Saturday, September 8, 2007

Happy birthday Joey


Dec. 27, 2006


My baby boy turns one today. Not surprisingly, I’m feeling a little sentimental. People warned me that this first year would be hard. I expected to lose sleep and to lose patience. I expected dirty diapers and loads upon loads of laundry. I expected toys to fill my living room and cheerios to cover the floor. I expected doctor’s visits and baby Tylenol and saline drops and diaper wipes. I read all of the books and knew what to expect with a baby at home. But, I never expected to feel the way I feel today.

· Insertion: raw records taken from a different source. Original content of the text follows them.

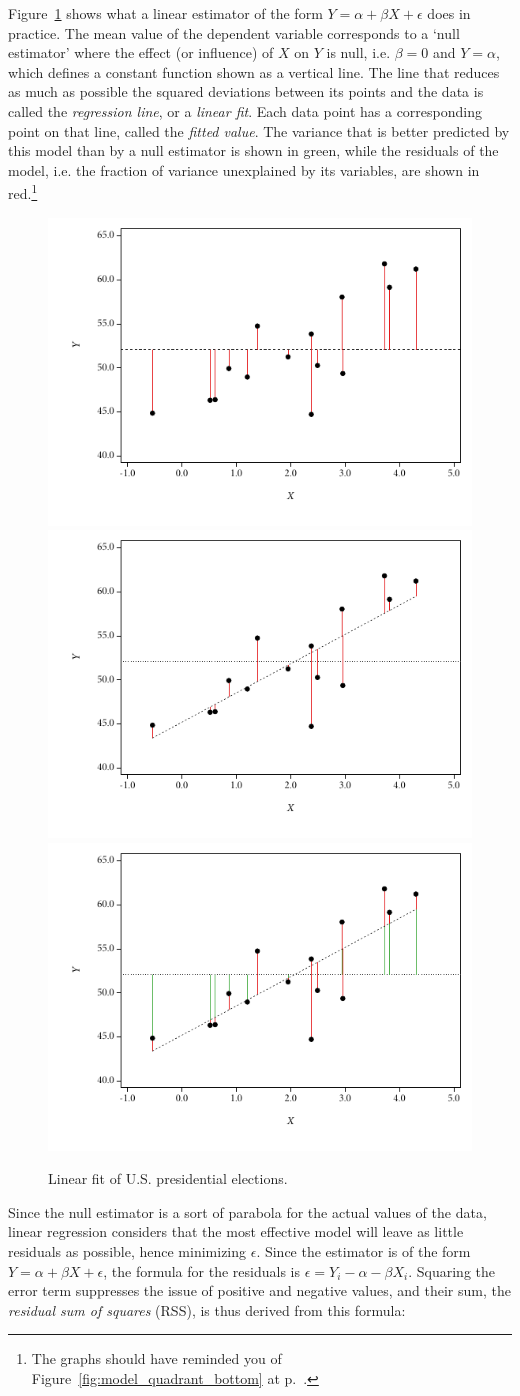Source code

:   Figure~\ref{fig:hibbs_fit} shows what a linear estimator of the form $Y = \alpha + \beta X + \epsilon$ does in practice. The mean value of the dependent variable corresponds to a `null estimator' where the effect (or influence) of $X$ on $Y$ is null, i.e. $\beta = 0$ and $Y = \alpha$, which defines a constant function shown as a vertical line. The line that reduces as much as possible the squared deviations between its points and the data is called the \emph{regression line}, or a \emph{linear fit}. Each data point has a corresponding point on that line, called the \emph{fitted value}. The variance that is better predicted by this model than by a null estimator is shown in green, while the residuals of the model, i.e. the fraction of variance unexplained by its variables, are shown in red.\footnote{The graphs should have reminded you of Figure~\ref{fig:model_quadrant_bottom} at p.~\pageref{fig:model_quadrant_bottom}.}

  \begin{figure}[htp]
  	\centering
  	\includegraphics[width=.32\textwidth]{images/hibbs2a.pdf}
  	\includegraphics[width=.32\textwidth]{images/hibbs2b.pdf}
  	\includegraphics[width=.32\textwidth]{images/hibbs2c.pdf}

  	\caption[Linear fit of U.S. presidential elections]{\label{fig:hibbs_fit}%
  	Linear fit of U.S. presidential elections. %
  	\hibbs}
  \end{figure}%

  Since the null estimator is a sort of parabola for the actual values of the data, linear regression considers that the most effective model will leave as little residuals as possible, hence minimizing $\epsilon$. Since the estimator is of the form $Y = \alpha + \beta X + \epsilon$, the formula for the residuals is $\epsilon = Y_i - \alpha - \beta X_i$. Squaring the error term suppresses the issue of positive and negative values, and their sum, the \emph{residual sum of squares} (RSS), is thus derived from this formula:

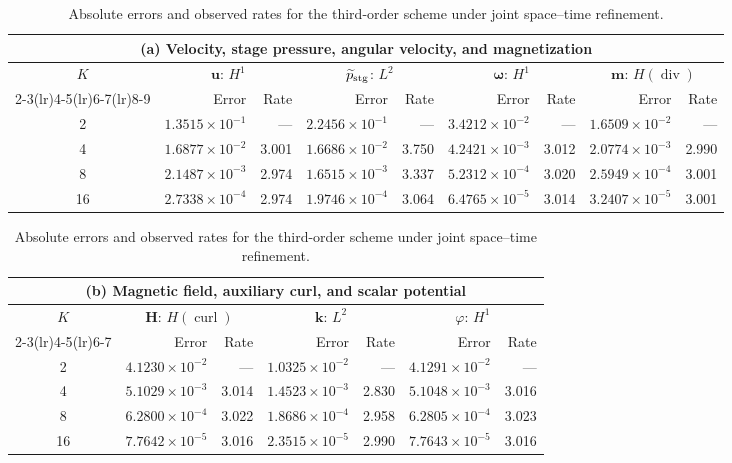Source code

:\documentclass[11pt,a4paper]{article}
\newcommand{\bs}{\boldsymbol}
\DeclareMathOperator{\curl}{curl}
\DeclareMathOperator{\ddiv}{div}
\newcommand{\Div}{\ddiv}
\newcommand{\pp}{\widetilde p}
\theoremstyle{definition}
\numberwithin{equation}{section}
\begin{document}
\begin{table}[H]
\centering
\caption{Absolute errors and observed rates for the third-order scheme under joint space--time refinement.}
\label{tab:third-order-absolute-errors}
\begingroup
\small
\setlength{\tabcolsep}{3.5pt}
\renewcommand{\arraystretch}{1.10}
\begin{tabular}{@{}c*{8}{r}@{}}
\toprule
\multicolumn{9}{c}{(a) Velocity, stage pressure, angular velocity, and magnetization}\\
\midrule
$K$ & \multicolumn{2}{c}{$\bs u$: $H^1$} & \multicolumn{2}{c}{$\pp_{\rm stg}$: $L^2$} & \multicolumn{2}{c}{$\bs\omega$: $H^1$} & \multicolumn{2}{c}{$\bs m$: $H(\Div)$}\\
\cmidrule(lr){2-3}\cmidrule(lr){4-5}\cmidrule(lr){6-7}\cmidrule(lr){8-9}
 & Error & Rate & Error & Rate & Error & Rate & Error & Rate\\
\midrule
2 & $1.3515\!\times\!10^{-1}$ & --- & $2.2456\!\times\!10^{-1}$ & --- & $3.4212\!\times\!10^{-2}$ & --- & $1.6509\!\times\!10^{-2}$ & ---\\
4 & $1.6877\!\times\!10^{-2}$ & 3.001 & $1.6686\!\times\!10^{-2}$ & 3.750 & $4.2421\!\times\!10^{-3}$ & 3.012 & $2.0774\!\times\!10^{-3}$ & 2.990\\
8 & $2.1487\!\times\!10^{-3}$ & 2.974 & $1.6515\!\times\!10^{-3}$ & 3.337 & $5.2312\!\times\!10^{-4}$ & 3.020 & $2.5949\!\times\!10^{-4}$ & 3.001\\
16 & $2.7338\!\times\!10^{-4}$ & 2.974 & $1.9746\!\times\!10^{-4}$ & 3.064 & $6.4765\!\times\!10^{-5}$ & 3.014 & $3.2407\!\times\!10^{-5}$ & 3.001\\
\bottomrule
\end{tabular}
\par\medskip
\begin{tabular}{@{}c*{6}{r}@{}}
\toprule
\multicolumn{7}{c}{(b) Magnetic field, auxiliary curl, and scalar potential}\\
\midrule
$K$ & \multicolumn{2}{c}{$\bs H$: $H(\curl)$} & \multicolumn{2}{c}{$\bs k$: $L^2$} & \multicolumn{2}{c}{$\varphi$: $H^1$}\\
\cmidrule(lr){2-3}\cmidrule(lr){4-5}\cmidrule(lr){6-7}
 & Error & Rate & Error & Rate & Error & Rate\\
\midrule
2 & $4.1230\!\times\!10^{-2}$ & --- & $1.0325\!\times\!10^{-2}$ & --- & $4.1291\!\times\!10^{-2}$ & ---\\
4 & $5.1029\!\times\!10^{-3}$ & 3.014 & $1.4523\!\times\!10^{-3}$ & 2.830 & $5.1048\!\times\!10^{-3}$ & 3.016\\
8 & $6.2800\!\times\!10^{-4}$ & 3.022 & $1.8686\!\times\!10^{-4}$ & 2.958 & $6.2805\!\times\!10^{-4}$ & 3.023\\
16 & $7.7642\!\times\!10^{-5}$ & 3.016 & $2.3515\!\times\!10^{-5}$ & 2.990 & $7.7643\!\times\!10^{-5}$ & 3.016\\
\bottomrule
\end{tabular}
\endgroup
\end{table}
\end{document}
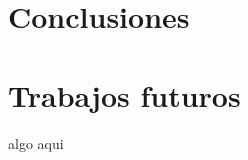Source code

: \documentclass[twoside,spanish,ESP,MSc]{plantillaLabUPV}
\theoremstyle{definition}
\begin{document}
\chapter{Conclusiones}


\chapter{Trabajos futuros}
algo aqui

	



\appendix
%


\end{document}
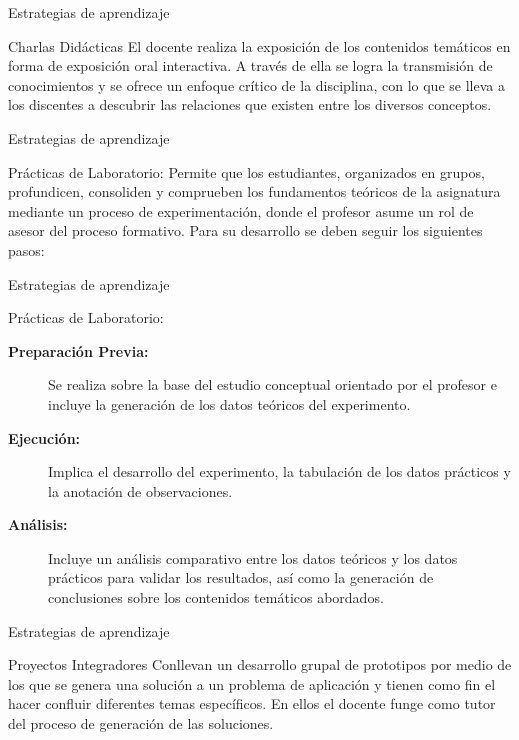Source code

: \documentclass[handout,xcolor=dvipsnames]{beamer}
\newcommand{\pageframe}[1]{\frame{\begin{center}{ \Huge #1 }\end{center}}}
\begin{document}
\pageframe{Estrategias de aprendizaje}

\begin{frame}{Estrategias de aprendizaje}
  \begin{block}{Charlas Didácticas}
    El docente realiza la exposición de los contenidos temáticos en forma de exposición oral interactiva. A través de ella se logra la transmisión de conocimientos y se ofrece un enfoque crítico de la disciplina, con lo que se lleva a los discentes a descubrir las relaciones que existen entre los diversos conceptos.
  \end{block}
\end{frame}

\begin{frame}{Estrategias de aprendizaje}
  \begin{block}{Prácticas de Laboratorio:}
    Permite que los estudiantes, organizados en grupos, profundicen, consoliden y comprueben los fundamentos teóricos de la asignatura mediante un proceso de experimentación, donde el profesor asume un rol de asesor del proceso formativo. Para su desarrollo se deben seguir los siguientes pasos:
  \end{block}
\end{frame}

\begin{frame}{Estrategias de aprendizaje}
  \begin{block}{Prácticas de Laboratorio:}
    \begin{description}
      \item[\textbf{Preparación Previa:}] Se realiza sobre la base del estudio conceptual orientado por el profesor e incluye la generación de los datos teóricos del experimento.
      \item[\textbf{Ejecución:}] Implica el desarrollo del experimento, la tabulación de los datos prácticos y la anotación de observaciones.
      \item[\textbf{Análisis:}] Incluye un análisis comparativo entre los datos teóricos y los datos prácticos para validar los resultados, así como la generación de conclusiones sobre los contenidos temáticos abordados.
    \end{description}
  \end{block}
\end{frame}


\begin{frame}{Estrategias de aprendizaje}
  \begin{block}{Proyectos Integradores}
    Conllevan un desarrollo grupal de prototipos por medio de los que se genera una solución a un problema de aplicación y tienen como fin el hacer confluir diferentes temas específicos. En ellos el docente funge como tutor del proceso de generación de las soluciones.
  \end{block}
\end{frame}
\end{document}
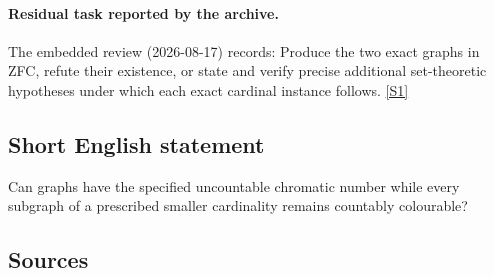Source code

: \documentclass[11pt,a4paper]{article}
\newcommand{\sref}[2]{\hyperlink{source:#1:#2}{[S#2]}}
\begin{document}
\paragraph{Residual task reported by the archive.}

The embedded review (2026-08-17) records: Produce the two exact graphs in ZFC, refute their existence, or state and verify precise additional set-theoretic hypotheses under which each exact cardinal instance follows. \sref{2381}{1}

\subsection{Short English statement}

Can graphs have the specified uncountable chromatic number while every subgraph of a prescribed smaller cardinality remains countably colourable?

\subsection{Sources}
\end{document}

I never expected the incredible feeling of tiny arms wrapped around my neck and sweet warm kisses on my cheek. I never expected to feel pure joy when I heard a sweet voice utter “mama” and smile up at me. I never expected that I would be entertained for hours watching chubby knees run around the room and explore one thing after another. I never expected a toothy grin to make me laugh harder than I ever have before. I never expected to fall completely in love with my husband again as I watched him play Daddy. I never expected to love someone this much or this fiercely. I never expected that tiny baby that I held for the first time one year ago to change my heart and my life so completely.

So, today as my little boy pulled cake off of his high chair tray and smeared it all over his face, I felt happy and sad and joyful and sentimental all at once. I laughed as he tasted his first bite of frosting and grinned up at me in pure delight. I cried as he smashed bite after bite into his mouth, amazed that the little boy sitting in front of me was the same tiny baby that I brought home from the hospital just twelve months ago. I held on a little tighter as I pulled my little boy out of his high chair, covered in frosting, praying that I’ll remember to take the time to savor these moments when my baby is still young. I love you, Joey. Happy Birthday.